#### Problem description
Write the records out again without change. Leave the pictures behind.

#### Exercise data
——————————
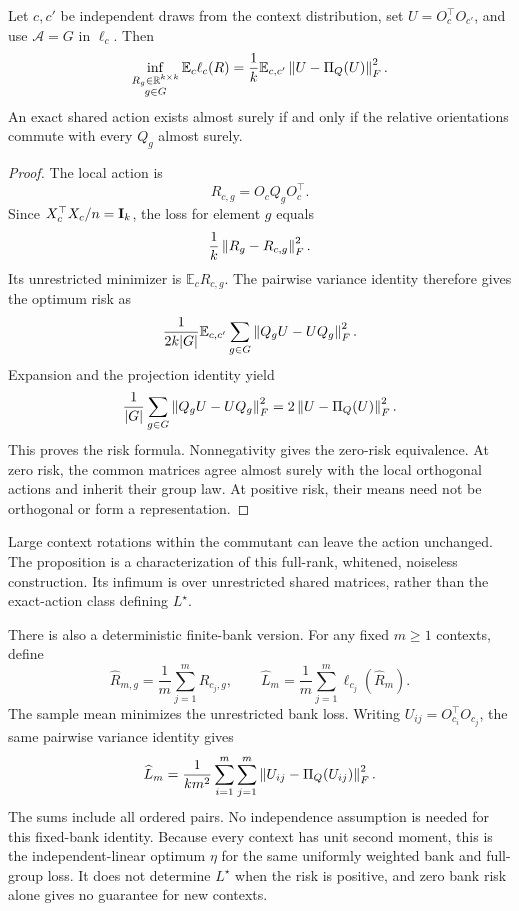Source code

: \begin{proposition}
\label{prop:commutant}
Let $c,c'$ be independent draws from the context
distribution, set $U=O_c^\top O_{c'}$, and use
$\mathcal A=G$ in $\ell_c$.
Then
\[
 \inf_{\substack{R_g\in\mathbb{R}^{k\times k}\\g\in G}}
 \mathbb E_c\ell_c(R)
 =
 \frac1k
 \mathbb E_{c,c'}
 \left\lVert U-\Pi_Q(U)\right\rVert_F^2.
\]
An exact shared action exists almost surely if and only
if the relative orientations commute with every $Q_g$
almost surely.
\end{proposition}

\begin{proof}
The local action is
\[
 R_{c,g}=O_cQ_gO_c^\top.
\]
Since $X_c^\top X_c/n=\mathbf{I}_k$, the loss for element $g$
equals
\[
 \frac1k\left\lVert R_g-R_{c,g}\right\rVert_F^2.
\]
Its unrestricted minimizer is
$\mathbb E_cR_{c,g}$.
The pairwise variance identity therefore gives the
optimum risk as
\[
 \frac1{2k|G|}
 \mathbb E_{c,c'}
 \sum_{g\in G}\left\lVert Q_gU-UQ_g\right\rVert_F^2.
\]
Expansion and the projection identity yield
\[
 \frac1{|G|}
 \sum_{g\in G}\left\lVert Q_gU-UQ_g\right\rVert_F^2
 =
 2\left\lVert U-\Pi_Q(U)\right\rVert_F^2.
\]
This proves the risk formula.
Nonnegativity gives the zero-risk equivalence.
At zero risk, the common matrices agree almost surely
with the local orthogonal actions and inherit their
group law.
At positive risk, their means need not be orthogonal
or form a representation.
\end{proof}

Large context rotations within the commutant can leave
the action unchanged.
The proposition is a characterization of this
full-rank, whitened, noiseless construction.
Its infimum is over unrestricted shared matrices,
rather than the exact-action class defining $L^\star$.

There is also a deterministic finite-bank version.
For any fixed $m\geq1$ contexts, define
\[
 \widehat R_{m,g}
 =\frac1m\sum_{j=1}^mR_{c_j,g},
 \qquad
 \widehat L_m
 =\frac1m\sum_{j=1}^m\ell_{c_j}(\widehat R_m).
\]
The sample mean minimizes the unrestricted bank loss.
Writing $U_{ij}=O_{c_i}^\top O_{c_j}$, the same pairwise
variance identity gives
\[
 \widehat L_m
 =
 \frac1{km^2}
 \sum_{i=1}^m\sum_{j=1}^m
 \left\lVert U_{ij}-\Pi_Q(U_{ij})\right\rVert_F^2.
\]
The sums include all ordered pairs.
No independence assumption is needed for this fixed-bank
identity.
Because every context has unit second moment, this is
the independent-linear optimum $\eta$ for the same
uniformly weighted bank and full-group loss.
It does not determine $L^\star$ when the risk is positive,
and zero bank risk alone gives no guarantee for new
contexts.

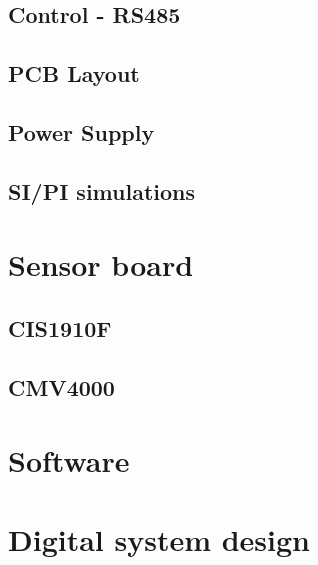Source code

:\subsection{Control - RS485}
\subsection{PCB Layout}
\subsection{Power Supply}

\subsection{SI/PI simulations}

\section{Sensor board}
\subsection{CIS1910F}
\subsection{CMV4000}

\section{Software}

\section{Digital system design}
——————————
#### Result below
Source code

: \begin{proposition}
\label{prop:commutant}
Let $c,c'$ be independent draws from the context
distribution, set $U=O_c^\top O_{c'}$, and use
$\mathcal A=G$ in $\ell_c$.
Then
\[
 \inf_{\substack{R_g\in\mathbb{R}^{k\times k}\\g\in G}}
 \mathbb E_c\ell_c(R)
 =
 \frac1k
 \mathbb E_{c,c'}
 \left\lVert U-\Pi_Q(U)\right\rVert_F^2.
\]
An exact shared action exists almost surely if and only
if the relative orientations commute with every $Q_g$
almost surely.
\end{proposition}

\begin{proof}
The local action is
\[
 R_{c,g}=O_cQ_gO_c^\top.
\]
Since $X_c^\top X_c/n=\mathbf{I}_k$, the loss for element $g$
equals
\[
 \frac1k\left\lVert R_g-R_{c,g}\right\rVert_F^2.
\]
Its unrestricted minimizer is
$\mathbb E_cR_{c,g}$.
The pairwise variance identity therefore gives the
optimum risk as
\[
 \frac1{2k|G|}
 \mathbb E_{c,c'}
 \sum_{g\in G}\left\lVert Q_gU-UQ_g\right\rVert_F^2.
\]
Expansion and the projection identity yield
\[
 \frac1{|G|}
 \sum_{g\in G}\left\lVert Q_gU-UQ_g\right\rVert_F^2
 =
 2\left\lVert U-\Pi_Q(U)\right\rVert_F^2.
\]
This proves the risk formula.
Nonnegativity gives the zero-risk equivalence.
At zero risk, the common matrices agree almost surely
with the local orthogonal actions and inherit their
group law.
At positive risk, their means need not be orthogonal
or form a representation.
\end{proof}

Large context rotations within the commutant can leave
the action unchanged.
The proposition is a characterization of this
full-rank, whitened, noiseless construction.
Its infimum is over unrestricted shared matrices,
rather than the exact-action class defining $L^\star$.

There is also a deterministic finite-bank version.
For any fixed $m\geq1$ contexts, define
\[
 \widehat R_{m,g}
 =\frac1m\sum_{j=1}^mR_{c_j,g},
 \qquad
 \widehat L_m
 =\frac1m\sum_{j=1}^m\ell_{c_j}(\widehat R_m).
\]
The sample mean minimizes the unrestricted bank loss.
Writing $U_{ij}=O_{c_i}^\top O_{c_j}$, the same pairwise
variance identity gives
\[
 \widehat L_m
 =
 \frac1{km^2}
 \sum_{i=1}^m\sum_{j=1}^m
 \left\lVert U_{ij}-\Pi_Q(U_{ij})\right\rVert_F^2.
\]
The sums include all ordered pairs.
No independence assumption is needed for this fixed-bank
identity.
Because every context has unit second moment, this is
the independent-linear optimum $\eta$ for the same
uniformly weighted bank and full-group loss.
It does not determine $L^\star$ when the risk is positive,
and zero bank risk alone gives no guarantee for new
contexts.

Source code

:\subsection{Control - RS485}
\subsection{PCB Layout}
\subsection{Power Supply}

\subsection{SI/PI simulations}

\section{Sensor board}
\subsection{CIS1910F}
\subsection{CMV4000}

\section{Software}

\section{Digital system design}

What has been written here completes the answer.